El balcón
Ignacio Martínez
Negar el tributo y lucir el gasto
Reconozco que esto de las vacaciones es un gran invento. Uno consigue despejarse un poco, descansa y rebaja los niveles de estrés, cortisol y esas cosas y prepara el cuerpo para la temporada siguiente. Es sin duda una de las grandes obras del ser humano, pero, como todas, también tiene sus defectillos, por ejemplo que tanta paz mental al final le obliga a uno a entretenerse en cuestiones vanas, temas que en cualquier otro momento nunca tendrían mayor trascendencia pero que para un cerebro aburrido termina siendo pura adrenalina. Lo del diablo y las moscas con el rabo, ya saben. Tengo una amiga a la que le pasan estas cosas y, cuando le da por algo, le da de verdad. Va a muerte, vaya. Hasta el final. Lo investiga todo tanto que termina convirtiéndose en una experta del asunto en cuestión: que si los tsunamis, que si las ballenas… Puedes preguntarle casi cualquier cosa sobre el tema en el que esté metida en ese momento, que te responderá con acierto seguro. Ni el oráculo.

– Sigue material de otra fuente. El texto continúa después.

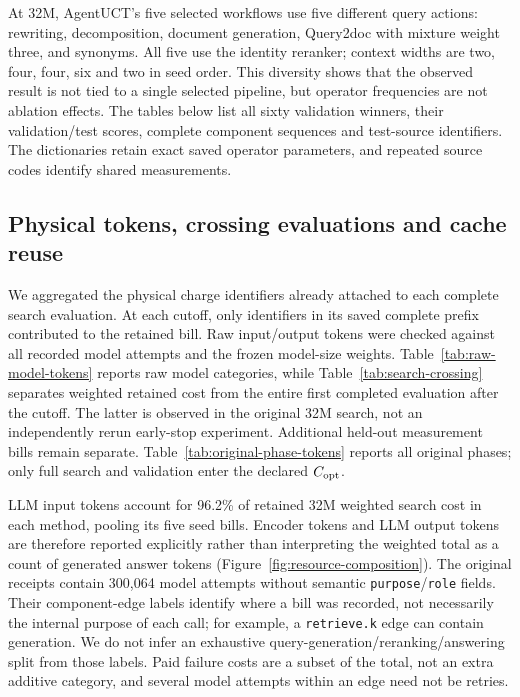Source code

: At 32M, AgentUCT's five selected workflows use five different query actions:
rewriting, decomposition, document generation, Query2doc with mixture weight
three, and synonyms. All five use the identity reranker; context widths are
two, four, four, six and two in seed order. This diversity shows that the
observed result is not tied to a single selected pipeline, but operator
frequencies are not ablation effects. The tables below list all sixty
validation winners, their validation/test scores, complete component sequences
and test-source identifiers. The dictionaries retain exact saved operator
parameters, and repeated source codes identify shared measurements.

\ifdefined\AgentUCTReading\else\clearpage\fi

\ifdefined\AgentUCTReading\else\clearpage\fi

\subsection{Physical tokens, crossing evaluations and cache reuse}
\label{sec:resource-analysis}
We aggregated the physical charge identifiers already attached to each complete
search evaluation. At each cutoff, only identifiers in its saved complete prefix
contributed to the retained bill. Raw input/output tokens were checked against
all recorded model attempts and the frozen model-size weights. Table~\ref{tab:raw-model-tokens}
reports raw model categories, while Table~\ref{tab:search-crossing} separates
weighted retained cost from the entire first completed evaluation after the
cutoff. The latter is observed in the original 32M search, not an independently
rerun early-stop experiment. Additional held-out measurement bills remain
separate. Table~\ref{tab:original-phase-tokens} reports all original phases;
only full search and validation enter the declared $C_{\rm opt}$.

LLM input tokens account for 96.2\% of retained 32M weighted search cost in
each method, pooling its five seed bills. Encoder tokens and LLM output tokens
are therefore reported explicitly rather than interpreting the weighted total
as a count of generated answer tokens (Figure~\ref{fig:resource-composition}).
The original receipts contain 300,064 model attempts without semantic
\texttt{purpose}/\texttt{role} fields. Their component-edge labels identify
where a bill was recorded, not necessarily the internal purpose of each call;
for example, a \texttt{retrieve.k} edge can contain generation. We do not infer
an exhaustive query-generation/reranking/answering split from those labels.
Paid failure costs are a subset of the total, not an extra additive category,
and several model attempts within an edge need not be retries.


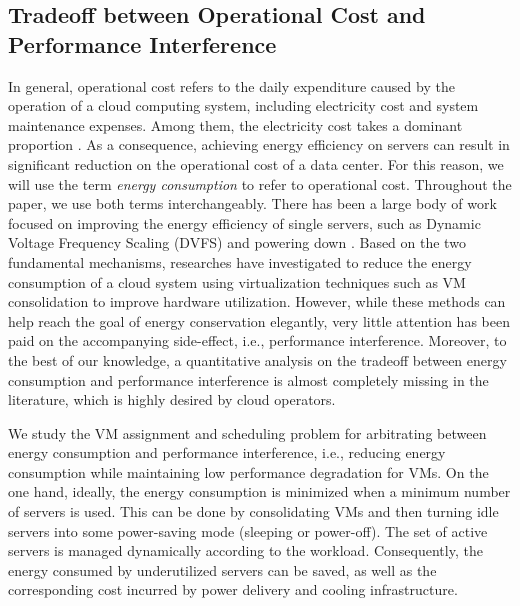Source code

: \documentclass[10pt,journal]{IEEEtran}
\begin{document}
\subsection{Tradeoff between Operational Cost and Performance Interference}

In general, operational cost refers to the daily expenditure caused by the operation of a cloud computing system, including electricity cost and system maintenance expenses. Among them, the electricity cost takes a dominant proportion \cite{Hamilton09, Amokrane2013}. As a consequence, achieving energy efficiency on servers can result in significant reduction on the operational cost of a data center. For this reason, we will use the term \emph{energy consumption} to refer to operational cost. Throughout the paper, we use both terms interchangeably. There has been a large body of work focused on improving the energy efficiency of single servers, such as Dynamic Voltage Frequency Scaling (DVFS) and powering down \cite{Albers10}. Based on the two fundamental mechanisms, researches have investigated to reduce the energy consumption of a cloud system using virtualization techniques such as VM consolidation to improve hardware utilization. However, while these methods can help reach the goal of energy conservation elegantly, very little attention has been paid on the accompanying side-effect, i.e., performance interference. Moreover, to the best of our knowledge, a quantitative analysis on the tradeoff between energy consumption and performance interference is almost completely missing in the literature, which is highly desired by cloud operators.

We study the VM assignment and scheduling problem for arbitrating between energy consumption and performance interference, i.e., reducing energy consumption while maintaining low performance degradation for VMs. On the one hand, ideally, the energy consumption is minimized when a minimum number of servers is used. This can be done by consolidating VMs and then turning idle servers into some power-saving mode (sleeping or power-off). The set of active servers is managed dynamically according to the workload. Consequently, the energy consumed by underutilized servers can be saved, as well as the corresponding cost incurred by power delivery and cooling infrastructure. 
\end{document}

A mí me ha dado por el colesterol. Tampoco es que haya llegado a los extremos de mi amiga, pero, oye, podría resolverles algunos problemas a muchos de ustedes. Puedo explicarles, casi sin mirar, qué son el LDL, el HDL y los triglicéridos, por qué las grasas saturadas son tan malas e incluso podría sacarles una dietecita que ni la nutricionista de JLo. A ver: tampoco se crean que he estado tan aburrido como para dedicar mi precioso tiempo al colesterol por gusto: digamos que me he visto obligado por las circunstancias, aunque tampoco lo he llevado tan mal, o al menos no hasta que llegaron las Colombinas, y eso que empezaron bien: lo de caminar desde el parking (el parking de los que no somos seres de luz, quiero decir) hasta el recinto ha sido una actividad bastante saludable, y como soy de los de ir tempranito para no pillar mucha cola en los cacharritos apenas noté las obstrucciones que se produjeron en las tres únicas arterias por las que podía circular (es un decir) la gente. Además, mi corazón, que ya venía preparado, sufrió lo justo con lo de los precios. El problema fue la comida.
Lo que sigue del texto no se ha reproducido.